4th R.R.V.
- Full name: 4th Renfrewshire Rifle Volunteers Football Club
- Nickname: the Volunteers
- Founded: 1874
- Dissolved: 1879
- Ground: Renfrew Road/Shawholm Park
- Secretary: De Hort Baird
| Home colours |

= 4th Renfrewshire Rifle Volunteers F.C. =

Association football club in Glasgow City, Scotland

The 4th Renfrewshire Rifle Volunteers Football Club was a 19th-century Scottish association football club based in Pollokshaws, now part of Glasgow.

==History==

The club was formed out of the 4th Renfrewshire Rifle Volunteers, a company in the Volunteer movement of the British Army. The Volunteers included sporting activities within their purview and newspapers often carried reports of such activities. The growth of football in Scotland, especially thanks to Queen's Park F.C., and the success of army teams in England such as the Royal Engineers A.F.C., encouraged regiments to form football clubs as part of the physical regimen.

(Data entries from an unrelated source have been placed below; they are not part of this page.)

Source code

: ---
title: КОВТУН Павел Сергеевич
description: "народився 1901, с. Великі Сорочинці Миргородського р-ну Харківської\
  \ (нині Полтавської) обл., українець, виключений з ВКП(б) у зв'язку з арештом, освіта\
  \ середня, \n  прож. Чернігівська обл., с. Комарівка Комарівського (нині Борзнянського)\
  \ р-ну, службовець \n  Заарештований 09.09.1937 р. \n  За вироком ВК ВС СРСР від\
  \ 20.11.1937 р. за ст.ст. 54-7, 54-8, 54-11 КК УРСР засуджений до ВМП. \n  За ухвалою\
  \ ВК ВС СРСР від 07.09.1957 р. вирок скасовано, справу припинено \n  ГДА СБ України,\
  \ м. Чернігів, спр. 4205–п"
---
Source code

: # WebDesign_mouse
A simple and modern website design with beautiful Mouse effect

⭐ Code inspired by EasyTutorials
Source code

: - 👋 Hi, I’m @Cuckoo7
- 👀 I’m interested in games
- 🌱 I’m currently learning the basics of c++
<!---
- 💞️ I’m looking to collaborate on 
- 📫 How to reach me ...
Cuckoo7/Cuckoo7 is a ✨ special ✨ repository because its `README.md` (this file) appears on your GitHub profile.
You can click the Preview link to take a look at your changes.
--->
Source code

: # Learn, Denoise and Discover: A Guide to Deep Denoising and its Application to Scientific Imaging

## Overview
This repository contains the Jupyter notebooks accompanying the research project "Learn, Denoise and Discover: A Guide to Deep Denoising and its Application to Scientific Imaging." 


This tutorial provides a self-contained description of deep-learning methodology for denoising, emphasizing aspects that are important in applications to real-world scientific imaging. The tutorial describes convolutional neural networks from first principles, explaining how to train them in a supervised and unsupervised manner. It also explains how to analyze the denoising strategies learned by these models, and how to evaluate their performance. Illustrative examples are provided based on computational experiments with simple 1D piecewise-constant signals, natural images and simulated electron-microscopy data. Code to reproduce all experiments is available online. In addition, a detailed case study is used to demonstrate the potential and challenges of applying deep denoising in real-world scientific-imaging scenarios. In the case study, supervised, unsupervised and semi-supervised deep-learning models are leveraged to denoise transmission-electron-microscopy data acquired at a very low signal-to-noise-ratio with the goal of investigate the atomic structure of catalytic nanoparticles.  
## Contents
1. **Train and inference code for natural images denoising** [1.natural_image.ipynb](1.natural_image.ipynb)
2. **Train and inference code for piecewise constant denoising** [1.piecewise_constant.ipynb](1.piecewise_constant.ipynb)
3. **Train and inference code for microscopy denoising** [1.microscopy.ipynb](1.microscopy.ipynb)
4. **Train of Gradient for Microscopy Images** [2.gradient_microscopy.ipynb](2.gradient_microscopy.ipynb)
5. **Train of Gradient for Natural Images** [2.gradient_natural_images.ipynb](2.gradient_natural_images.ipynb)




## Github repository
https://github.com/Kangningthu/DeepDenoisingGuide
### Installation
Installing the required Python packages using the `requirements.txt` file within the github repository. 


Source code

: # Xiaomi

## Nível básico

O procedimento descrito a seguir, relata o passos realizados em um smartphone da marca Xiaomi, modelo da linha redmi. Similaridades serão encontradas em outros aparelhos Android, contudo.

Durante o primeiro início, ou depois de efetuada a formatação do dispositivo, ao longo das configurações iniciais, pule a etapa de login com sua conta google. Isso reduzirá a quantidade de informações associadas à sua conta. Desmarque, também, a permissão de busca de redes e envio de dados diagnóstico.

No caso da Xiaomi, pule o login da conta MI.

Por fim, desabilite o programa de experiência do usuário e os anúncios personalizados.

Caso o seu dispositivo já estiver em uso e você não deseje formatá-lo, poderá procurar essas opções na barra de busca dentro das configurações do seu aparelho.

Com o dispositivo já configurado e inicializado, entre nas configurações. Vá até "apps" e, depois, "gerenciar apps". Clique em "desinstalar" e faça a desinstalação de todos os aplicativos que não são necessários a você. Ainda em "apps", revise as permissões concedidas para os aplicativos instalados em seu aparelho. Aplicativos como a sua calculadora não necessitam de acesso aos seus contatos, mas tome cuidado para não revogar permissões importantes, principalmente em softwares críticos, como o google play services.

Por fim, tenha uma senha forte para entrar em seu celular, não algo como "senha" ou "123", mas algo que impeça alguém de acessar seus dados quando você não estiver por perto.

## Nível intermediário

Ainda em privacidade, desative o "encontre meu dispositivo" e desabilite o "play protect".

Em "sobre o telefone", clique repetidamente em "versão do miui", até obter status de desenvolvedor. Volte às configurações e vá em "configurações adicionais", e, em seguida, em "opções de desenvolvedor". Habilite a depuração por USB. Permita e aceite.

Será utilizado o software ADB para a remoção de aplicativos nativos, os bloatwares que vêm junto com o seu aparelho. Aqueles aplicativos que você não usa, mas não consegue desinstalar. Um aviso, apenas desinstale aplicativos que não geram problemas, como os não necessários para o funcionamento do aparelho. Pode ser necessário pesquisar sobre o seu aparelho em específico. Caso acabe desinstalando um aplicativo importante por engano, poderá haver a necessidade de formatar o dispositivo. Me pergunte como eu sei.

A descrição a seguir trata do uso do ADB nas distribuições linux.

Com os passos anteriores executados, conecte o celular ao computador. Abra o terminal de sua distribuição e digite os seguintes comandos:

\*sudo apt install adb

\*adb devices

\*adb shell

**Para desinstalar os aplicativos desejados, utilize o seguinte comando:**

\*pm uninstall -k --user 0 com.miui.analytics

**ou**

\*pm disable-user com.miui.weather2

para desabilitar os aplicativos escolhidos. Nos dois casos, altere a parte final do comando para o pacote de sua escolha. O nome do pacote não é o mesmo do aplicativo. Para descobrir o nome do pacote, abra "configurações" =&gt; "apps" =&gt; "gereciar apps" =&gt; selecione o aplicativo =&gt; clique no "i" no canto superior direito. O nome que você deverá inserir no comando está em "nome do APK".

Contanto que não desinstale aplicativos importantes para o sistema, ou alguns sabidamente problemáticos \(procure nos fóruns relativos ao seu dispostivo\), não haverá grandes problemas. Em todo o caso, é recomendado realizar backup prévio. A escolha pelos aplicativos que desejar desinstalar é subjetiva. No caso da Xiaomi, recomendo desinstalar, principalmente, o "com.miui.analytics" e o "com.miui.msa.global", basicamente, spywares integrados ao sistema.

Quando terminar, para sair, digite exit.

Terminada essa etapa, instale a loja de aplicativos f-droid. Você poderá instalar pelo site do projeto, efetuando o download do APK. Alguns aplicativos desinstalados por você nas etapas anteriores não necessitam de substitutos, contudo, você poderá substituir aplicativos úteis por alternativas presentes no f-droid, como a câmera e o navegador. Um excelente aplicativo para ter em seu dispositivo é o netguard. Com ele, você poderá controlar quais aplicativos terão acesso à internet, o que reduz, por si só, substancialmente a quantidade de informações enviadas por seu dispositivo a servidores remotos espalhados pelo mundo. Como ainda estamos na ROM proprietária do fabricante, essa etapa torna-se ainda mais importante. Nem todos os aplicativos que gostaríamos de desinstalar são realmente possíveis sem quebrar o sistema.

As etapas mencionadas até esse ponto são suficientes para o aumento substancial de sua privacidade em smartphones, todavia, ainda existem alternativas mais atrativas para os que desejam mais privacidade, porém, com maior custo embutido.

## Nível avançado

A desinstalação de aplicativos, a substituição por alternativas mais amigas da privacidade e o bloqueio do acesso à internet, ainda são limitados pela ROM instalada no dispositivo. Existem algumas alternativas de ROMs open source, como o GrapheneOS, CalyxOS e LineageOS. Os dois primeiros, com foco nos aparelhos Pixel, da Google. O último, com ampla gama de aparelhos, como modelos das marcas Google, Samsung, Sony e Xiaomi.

The 4th R.R.V. was formed in 1874, in the vanguard of other Volunteer regimental sides. It was playing matches against external sides at least by the 1875–76 season, by which time it was running two XIs.

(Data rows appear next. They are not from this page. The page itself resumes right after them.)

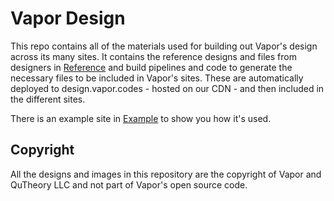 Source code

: # Vapor Design

This repo contains all of the materials used for building out Vapor's design across its many sites. It contains the reference designs and files from designers in [Reference](/Reference/) and build pipelines and code to generate the necessary files to be included in Vapor's sites. These are automatically deployed to design.vapor.codes - hosted on our CDN - and then included in the different sites.

There is an example site in [Example](/Example/) to show you how it's used.

## Copyright

All the designs and images in this repository are the copyright of Vapor and QuTheory LLC and not part of Vapor's open source code. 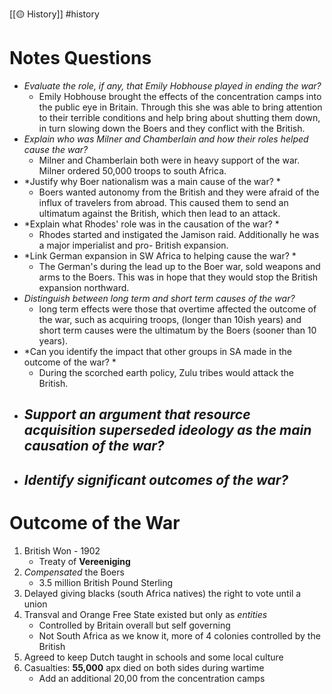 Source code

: [[🟡 History]] #history 


# Notes Questions

- *Evaluate the role, if any, that Emily Hobhouse played in ending the war?* 
	- Emily Hobhouse brought the effects of the concentration camps into the public eye in Britain. Through this she was able to bring attention to their terrible conditions and help bring about shutting them down, in turn slowing down the Boers and they conflict with the British. 
- *Explain who was Milner and Chamberlain and how their roles helped cause the war?* 
	- Milner and Chamberlain both were in heavy support of the war. Milner ordered 50,000 troops to south Africa. 
- *Justify why Boer nationalism was a main cause of the war? *
	- Boers wanted autonomy from the British and they were afraid of the influx of travelers from abroad. This caused them to send an ultimatum against the British, which then lead to an attack. 
- *Explain what Rhodes' role was in the causation of the war? *
	- Rhodes started and instigated the Jamison raid. Additionally he was a major imperialist and pro- British expansion. 
- *Link German expansion in SW Africa to helping cause the war? *
	- The German's during the lead up to the Boer war, sold weapons and arms to the Boers. This was in hope that they would stop the British expansion northward. 
- *Distinguish between long term and short term causes of the war?*
	- long term effects were those that overtime affected the outcome of the war, such as acquiring troops, (longer than 10ish years) and short term causes were the ultimatum by the Boers (sooner than 10 years).
- *Can you identify the impact that other groups in SA made in the outcome of the war? *
	- During the scorched earth policy, Zulu tribes would attack the British. 
- *Support an argument that resource acquisition superseded ideology as the main causation of the war?* 
	- 
- *Identify significant outcomes of the war?*
	- 


# Outcome of the War 

1. British Won - 1902
	- Treaty of **Vereeniging**
2. *Compensated* the Boers 
	- 3.5 million British Pound Sterling 
3. Delayed giving blacks (south Africa natives) the right to vote until a union 
4. Transval and Orange Free State existed but only as *entities* 
	- Controlled by Britain overall but self governing 
	- Not South Africa as we know it, more of 4 colonies controlled by the British
5. Agreed to keep Dutch taught in schools and some local culture
6. Casualties: **55,000** apx died on both sides during wartime 
	- Add an additional 20,00 from the concentration camps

The club entered the Scottish Cup for the first time in 1876–77. The club was drawn to play West End in Cowlairs and lost to two first-half goals, "play on both sides being very fast and good".

The Volunteers entered a second time in 1877–78, losing 1–0 to Telegraphists in the first round.

The club entered in the following two years, but scratched before its first round ties, and the club was dissolved after being drawn to face Havelock in the first round of the 1879–80 Scottish Cup before the tie could take place.

==Colours==

The club originally wore blue jerseys and knickers, with blue and white hose. In 1877 it changed the knickers to white.

==Grounds==

The club played on the Renfrew Road until 1876, and Shawholm Park afterwards.